A. SR-WTA vs. LR-WTA (Cell Typing Performance)

• Cell Recovery: SR-WTA recovered significantly more cells (e.g., +7,683 cells in Sample A) than LR-WTA. This is attributed to deeper sequencing depth and the CellRanger algorithm's ability to recover low-RNA-content cells (e.g., steroidogenic cells) that fall below the "knee" threshold in long-read data.
• Transcriptional Consistency: Despite differences in cell counts, the gene expression profiles were highly correlated (Spearman $\rho \approx 0.825$). Cell type annotations (using CellTypist) were highly consistent (ARI = 0.977) for shared cells.
• Conclusion: SR-WTA is superior for recovering a broad range of cell types, especially those with low RNA content, while LR-WTA provides comparable expression profiles for the cells it does detect.

B. LR-WTA vs. LR-Twist (Genotyping Performance)
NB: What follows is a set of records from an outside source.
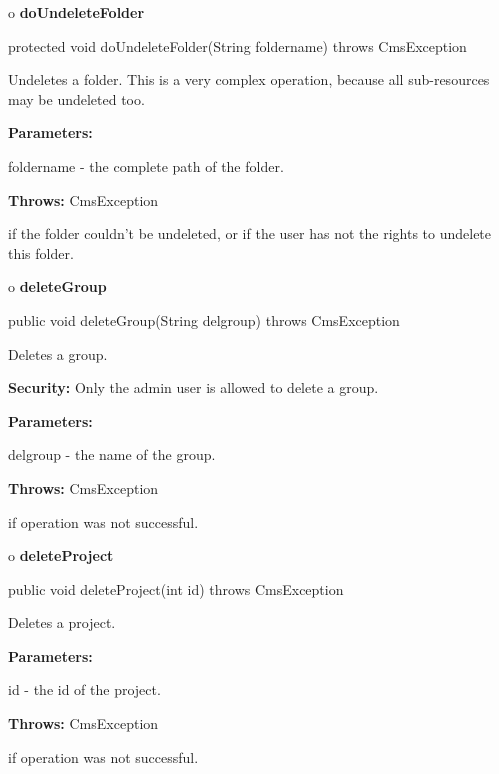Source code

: o {\bf doUndeleteFolder}

\begin{PRE}
 protected void doUndeleteFolder(String foldername) throws CmsException
\end{PRE}

\begin{description}
\htmlDD Undeletes a folder. \htmlBR
This is a very complex operation, because all sub-resources may be undeleted
too.

\begin{description}
\item {\bf Parameters:}

foldername - the complete path of the folder.
\item {\bf Throws:} CmsException

if the folder couldn't be undeleted, or if the user has not the rights to
undelete this folder.
\end{description}

\end{description}

o {\bf deleteGroup}

\begin{PRE}
 public void deleteGroup(String delgroup) throws CmsException
\end{PRE}

\begin{description}
\htmlDD Deletes a group.

{\bf Security:} Only the admin user is allowed to delete a group.

\begin{description}
\item {\bf Parameters:}

delgroup - the name of the group.
\item {\bf Throws:} CmsException

if operation was not successful.
\end{description}

\end{description}

o {\bf deleteProject}

\begin{PRE}
 public void deleteProject(int id) throws CmsException
\end{PRE}

\begin{description}
\htmlDD Deletes a project.

\begin{description}
\item {\bf Parameters:}

id - the id of the project.
\item {\bf Throws:} CmsException

if operation was not successful.
\end{description}

\end{description}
• Enrichment: LR-Twist achieved an approximate 70-fold enrichment for on-target genes compared to LR-WTA (38.5% of UMIs on-target vs. 0.5% in WTA).
• Variant Detection:
  • LR-Twist enabled the detection of variants in lowly expressed genes (e.g., CACNA1H) where LR-WTA failed due to insufficient read depth (3 UMIs vs. 9–15 variants detected with LR-Twist).
  • LR-Twist significantly increased the number of genotyped cells per variant, improving statistical power for downstream differential expression analysis between mutated and reference cells.
• Limitations: LR-Twist had a lower on-target rate (~30-40%) compared to some bulk targeted methods, likely due to the "off-target paradox" in low-complexity bait libraries. However, it still provided sufficient depth for robust variant calling.

C. The Hybrid Workflow

• The study demonstrates that using SR-WTA for cell typing and LR-Twist for genotyping allows researchers to link specific mutations to transcriptional states in single cells.
• LR-Twist alone is insufficient for cell typing because targeted enrichment skews expression profiles, leading to misclassification of cell types.

5. Significance

• Overcoming Depth vs. Breadth Trade-off: This work solves the critical bottleneck in single-cell genomics where researchers must choose between identifying many cell types (short-read) or detecting rare variants (long-read). The hybrid approach allows for both.
• Clinical and Biological Relevance: The ability to genotype lowly expressed genes in specific cell types (like steroidogenic cells in the adrenal gland) is crucial for understanding diseases driven by somatic mutations (e.g., adrenal tumors).
• Cost-Effectiveness: By using targeted enrichment, LR-Twist requires fewer sequencing reads than whole-transcriptome long-read sequencing, allowing multiple samples to be multiplexed on a single PacBio SMRT Cell, whereas LR-WTA typically requires one cell per sample.
• Future Applications: The framework is adaptable to other disease contexts by simply changing the targeted gene panel (e.g., cancer hotspots or specific pathway regulators), facilitating the discovery of novel variants and their impact on cellular phenotypes.

In summary, the paper establishes that a hybrid SR-WTA + LR-Twist strategy is the optimal approach for high-resolution genotype-phenotype mapping, offering the cell recovery of short-read sequencing with the variant detection power of targeted long-read sequencing.